Polymorphic Light Eruption (PMLE) is the most common skin condition sensitive to light. It is a delayed hypersensitivity reaction of the immune system to endogenous antigens formed after the skin is exposed to ultraviolet (UV) rays.
Epidemiology
Polymorphic light eruption is also known as sun allergy, sun poisoning, sun eczema, or summer pruritus rash/swellings.
- Age: Common in young people aged 20 – 40 years.
- Gender: Women have a 4 times higher incidence rate than men.
- Geographical region: Common in temperate climates, areas with less sunlight, or high-altitude regions.
- Skin type: Occurs in all races but is most common in individuals with Fitzpatrick skin type I.
Causes and pathogenesis
The core mechanism of PMLE is a delayed hypersensitivity reaction. Some major contributing factors include:
- Ultraviolet rays: UVA is the main agent (accounting for 75 – 90%) and can penetrate through window glass. UVB or a combination of both can also cause the condition.
- Immune system disorder: In normal individuals, UV rays locally suppress the immune system to protect the skin. In PMLE patients, this mechanism is impaired, leading to increased inflammation with the presence of T lymphocytes (CD4 and CD8).
- Endocrine factors: Estradiol in women is believed to block the natural immunosuppressive effect of UV rays, explaining why women are more prone to the condition.
- Genetics: About 15 – 46% of cases have a family history.
Clinical manifestations
The condition usually flares up in spring and early summer, appearing after sun exposure from a few hours to 2 days and subsiding or disappearing completely in winter. However, it can also flare up in winter when the patient is exposed to strong sunlight such as sunbathing or travelling to areas with higher light intensity.
Lesion morphology: Although termed “polymorphic,” in a specific patient, lesion morphology remains consistent across episodes, including:
- Papules, blisters, or eczema-like red patches.
- Urticarial or target-like lesions (similar to erythema multiforme).
- Lesions will continue to worsen if the area is still exposed to sunlight.
- Papules and skin lesions can heal completely without scarring.
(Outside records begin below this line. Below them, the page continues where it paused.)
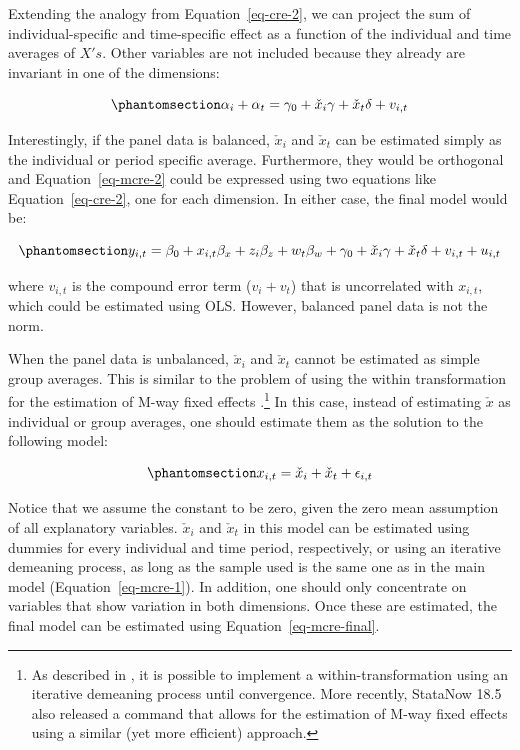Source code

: \documentclass[bib]{statapress}
\begin{document}
Extending the analogy from Equation~\ref{eq-cre-2}, we can project the
sum of individual-specific and time-specific effect as a function of the
individual and time averages of \(X's\). Other variables are not
included because they already are invariant in one of the dimensions:

\begin{equation}\phantomsection\label{eq-mcre-2}{
\alpha_i + \alpha_t  = \gamma_0 + \check x_{i}\gamma + \check x_{t}\delta + v_{i,t}
}\end{equation}

Interestingly, if the panel data is balanced, \(\check x_{i}\) and
\(\check x_{t}\) can be estimated simply as the individual or period
specific average. Furthermore, they would be orthogonal and
Equation~\ref{eq-mcre-2} could be expressed using two equations like
Equation~\ref{eq-cre-2}, one for each dimension. In either case, the
final model would be:

\begin{equation}\phantomsection\label{eq-mcre-final}{y_{i,t} = \beta_0 + x_{i,t}\beta_x + z_{i}\beta_z + w_{t}\beta_w + \gamma_0 + \check x_{i}\gamma + \check x_{t}\delta+ v_{i,t} + u_{i,t}
}\end{equation}

where \(v_{i,t}\) is the compound error term (\(v_{i}+v_{t}\)) that is
uncorrelated with \(x_{i,t}\), which could be estimated using OLS.
However, balanced panel data is not the norm.

When the panel data is unbalanced, \(\check x_{i}\) and \(\check x_{t}\)
cannot be estimated as simple group averages. This is similar to the
problem of using the within transformation for the estimation of M-way
fixed effects \citep{rios2015, correia_2016}.\footnote{As described in
  \citet{rios2015}, it is possible to implement a within-transformation
  using an iterative demeaning process until convergence. More recently,
  StataNow 18.5 also released a command that allows for the estimation
  of M-way fixed effects using a similar (yet more efficient) approach.}
In this case, instead of estimating \(\check x\) as individual or group
averages, one should estimate them as the solution to the following
model:

\begin{equation}\phantomsection\label{eq-mcre-3}{x_{i,t} = \check x_{i} + \check x_{t} + \epsilon_{i,t}
}\end{equation}

Notice that we assume the constant to be zero, given the zero mean
assumption of all explanatory variables. \(\check x_{i}\) and
\(\check x_{t}\) in this model can be estimated using dummies for every
individual and time period, respectively, or using an iterative
demeaning process, as long as the sample used is the same one as in the
main model (Equation~\ref{eq-mcre-1}). In addition, one should only
concentrate on variables that show variation in both dimensions. Once
these are estimated, the final model can be estimated using
Equation~\ref{eq-mcre-final}.
\end{document}
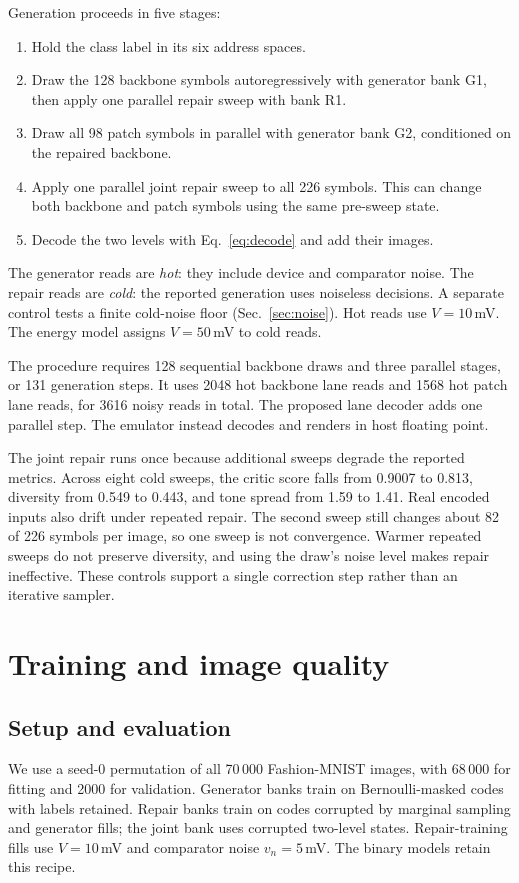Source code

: \documentclass[reprint,amsmath,amssymb,aps,pra,floatfix,nofootinbib]{revtex4-2}
\begin{document}
Generation proceeds in five stages:
\begin{enumerate}
\item Hold the class label in its six address spaces.
\item Draw the 128 backbone symbols autoregressively with generator bank G1, then apply one parallel repair sweep with bank R1.
\item Draw all 98 patch symbols in parallel with generator bank G2, conditioned on the repaired backbone.
\item Apply one parallel joint repair sweep to all 226 symbols. This can change both backbone and patch symbols using the same pre-sweep state.
\item Decode the two levels with Eq.~\eqref{eq:decode} and add their images.
\end{enumerate}
The generator reads are \emph{hot}: they include device and comparator noise. The repair reads are \emph{cold}: the reported generation uses noiseless decisions. A separate control tests a finite cold-noise floor (Sec.~\ref{sec:noise}). Hot reads use $V=10$\,mV. The energy model assigns $V=50$\,mV to cold reads.

The procedure requires 128 sequential backbone draws and three parallel stages, or 131 generation steps. It uses 2048 hot backbone lane reads and 1568 hot patch lane reads, for 3616 noisy reads in total. The proposed lane decoder adds one parallel step. The emulator instead decodes and renders in host floating point.

The joint repair runs once because additional sweeps degrade the reported metrics. Across eight cold sweeps, the critic score falls from 0.9007 to 0.813, diversity from 0.549 to 0.443, and tone spread from 1.59 to 1.41. Real encoded inputs also drift under repeated repair. The second sweep still changes about 82 of 226 symbols per image, so one sweep is not convergence. Warmer repeated sweeps do not preserve diversity, and using the draw's noise level makes repair ineffective. These controls support a single correction step rather than an iterative sampler.

\section{Training and image quality}\label{sec:results}
\subsection{Setup and evaluation}
We use a seed-0 permutation of all 70\,000 Fashion-MNIST images, with 68\,000 for fitting and 2000 for validation. Generator banks train on Bernoulli-masked codes with labels retained. Repair banks train on codes corrupted by marginal sampling and generator fills; the joint bank uses corrupted two-level states. Repair-training fills use $V=10$\,mV and comparator noise $v_n=5$\,mV. The binary models retain this recipe.
\end{document}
Location: Symmetrical on exposed skin areas (arms, legs, V-neck, chest). Less common on the face and back of the hands due to the “skin hardening” effect.
Symptoms: Intense itching is the main symptom. Sometimes accompanied by fever, headache, or nausea.
Skin hardening effect: With prolonged sun exposure, the skin adapts by increasing melanin and thickening the stratum corneum, helping symptoms gradually decrease by the end of summer.
Diagnosis
Diagnosis is primarily based on medical history and clinical assessment.
Laboratory tests: Skin biopsy (nonspecific, mainly showing spongiosis and lymphocytic infiltration). Severe cases may show dermal papillary edema. Antinuclear antibody (ANA) test to rule out Lupus.
Phototesting: Light stimulation test can be performed to confirm the diagnosis (positive in about 60% of patients).
Differential diagnosis: Needs to be differentiated from Lupus erythematosus, Porphyria, solar urticaria, and allergic contact dermatitis to light.
Treatment
Preventive measures
- Use broad-spectrum sunscreen (SPF 50+, against both UVA/UVB).
- Wear protective clothing, avoid going out during peak sunlight hours.
- Choose areas with soft light and shade if needing to be outdoors.
- Limit sitting near windows, especially glass windows.
Specific treatments
- Topical: Apply corticosteroids or Calcipotriol.
- Systemic: Short-term oral corticosteroids (1-2 weeks) during acute episodes. Hydroxychloroquine or Nicotinamide (used before flare-up season).
- Phototherapy: Low-dose UVB or UVA exposure at the start of spring to gradually acclimate the skin (causing desensitization).
- In severe cases: Consider Azathioprine or Cyclosporine.
About 60% of patients improve or recover after 15 years, 75% see reduction or recovery after 30 years, although PMLE can last a lifetime.
PMLE though not life-threatening and with a benign prognosis, significantly affects the quality of life and psychology of patients due to its persistent recurrence. By combining physical protection measures, “skin hardening” therapy through phototherapy, and appropriate medication use, patients can effectively manage symptoms. Over time, along with the natural adaptation of the immune system, the effects of PMLE will gradually diminish, providing confidence to patients in outdoor activities.